Commandé, payé, livré. Au total, il ne s’écoule pas plus de trente jours entre la commande passée à Yiwu et la livraison sur un marché de Nouakchott ou de Mombasa. « Mais attention à la qualité », prévient Isabelle Hannouche, une jeune Sénégalaise à la tête de Teranga Trade, une société d’import-export basée à Shanghai. Pour ses clients, elle piste les meilleurs prix et surtout s’assure de la qualité des marchandises.

« Yiwu plaît beaucoup car les prix y sont souvent très bas. Mais il faut sans cesse s’assurer de l’état des produits, regrette-t-elle. Les grandes centrales d’achats africaines n’hésitent plus à se fournir directement en Chine mais elles ont besoin de nous pour négocier en direct avec les usines, obtenir les meilleurs prix et surtout surveiller la qualité des marchandises. »

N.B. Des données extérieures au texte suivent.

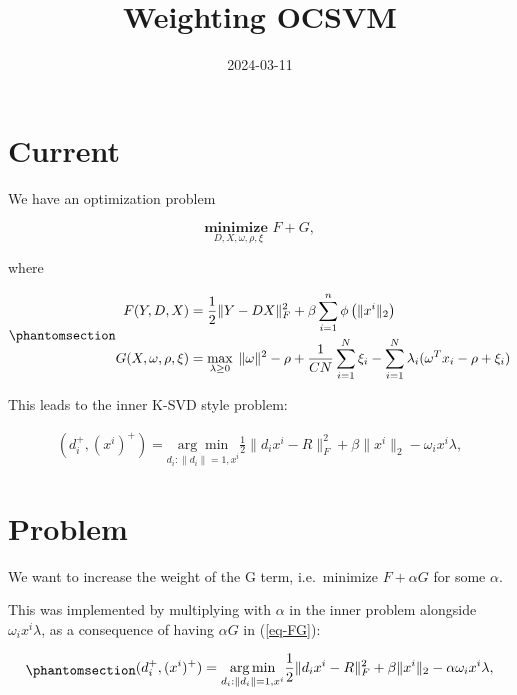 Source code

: \documentclass[
  letterpaper,
  DIV=11,
  numbers=noendperiod]{scrartcl}
\title{Weighting OCSVM}
\author{}
\date{2024-03-11}
\renewcommand*\contentsname{Table of contents}
\newcommand\contentsname{Table of contents}
\begin{document}
\maketitle

\renewcommand*\contentsname{Table of contents}
{
\hypersetup{linkcolor=}
\setcounter{tocdepth}{3}
\tableofcontents
}

\section{Current}\label{current}

We have an optimization problem

\[\underset{D, X, \omega, \rho, \xi}{\textbf{minimize  }} F + G,\]

where

\begin{equation}\phantomsection\label{eq-FG}{
\begin{align}
F(Y, D, X)  &= \frac12 \|Y - DX\|_F^2
  + \beta \sum_{i=1}^{n} \phi\left(\|x^i\|_2\right)  \\
G(X, \omega, \rho, \xi) &=\max\limits_{\lambda \ge 0} \; \|\omega\|^2 - \rho + \frac{1}{CN} \sum_{i=1}^{N} \xi_i
- \sum_{i=1}^{N} \lambda_i (\omega^T x_i - \rho + \xi_i)
\end{align}
}\end{equation}

This leads to the inner K-SVD style problem:

\[
\begin{align}
(d^+_i,(x^i)^+) = \underset{d_i: \|d_i\|=1,x^i}{\arg\min} \frac12\|d_ix^i - R\|_F^2  + \beta\|x^i\|_2 - \omega_i x^i\lambda ,
\end{align}
\]

\section{Problem}\label{problem}

We want to increase the weight of the G term, i.e.~minimize
\(F + \alpha G\) for some \(\alpha\).

This was implemented by multiplying with \(\alpha\) in the inner problem
alongside \(\omega_i x^i \lambda\), as a consequence of having
\(\alpha G\) in (\ref{eq-FG}):

\begin{equation}\phantomsection\label{eq-inner}{
\begin{align}
(d^+_i,(x^i)^+) = \underset{d_i: \|d_i\|=1,x^i}{\arg\min} \frac12\|d_ix^i - R\|_F^2  + \beta\|x^i\|_2 - \alpha \omega_i x^i\lambda ,
\end{align}
}\end{equation}
\end{document}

« Nouvelle route de la soie »

« Moi j’achète ici des montres à 25 yuans (4 euros), fait savoir un jeune commerçant égyptien qui se rend deux fois par an à Yiwu. Je les revends au Caire 27 yuans. La marge est faible mais je remplis un conteneur entier de montres alors forcément j’arrive à faire un profit suffisant. »

La ville a également profité de l’après-11-Septembre. « Quand les commerçants arabes ont commencé à avoir des difficultés à voyager en Europe et aux Etats-Unis, ils se sont tournés vers la Chine, souligne Ye Ping qui publie un journal pour la communauté musulmane de Yiwu. Où puis-je faire des affaires sans aller aux Etats-Unis, se sont-ils demandé ? La réponse est ici. »

La ville est d’ailleurs devenue le point de départ de la « nouvelle route de la soie » qui relie la Chine au reste du monde. Il y a deux mille ans, les caravanes partaient de Xian, en Chine, pour le Proche-Orient. Aujourd’hui, ce sont des conteneurs remplis d’électronique bon marché et de sandales en plastique qui prennent la mer au départ de Yiwu. Direction l’Afrique.

Sébastien Le Belzic est installé en Chine depuis 2007. Il dirige le site Chinafrica. info, un magazine sur la « Chinafrique » et les économies émergentes.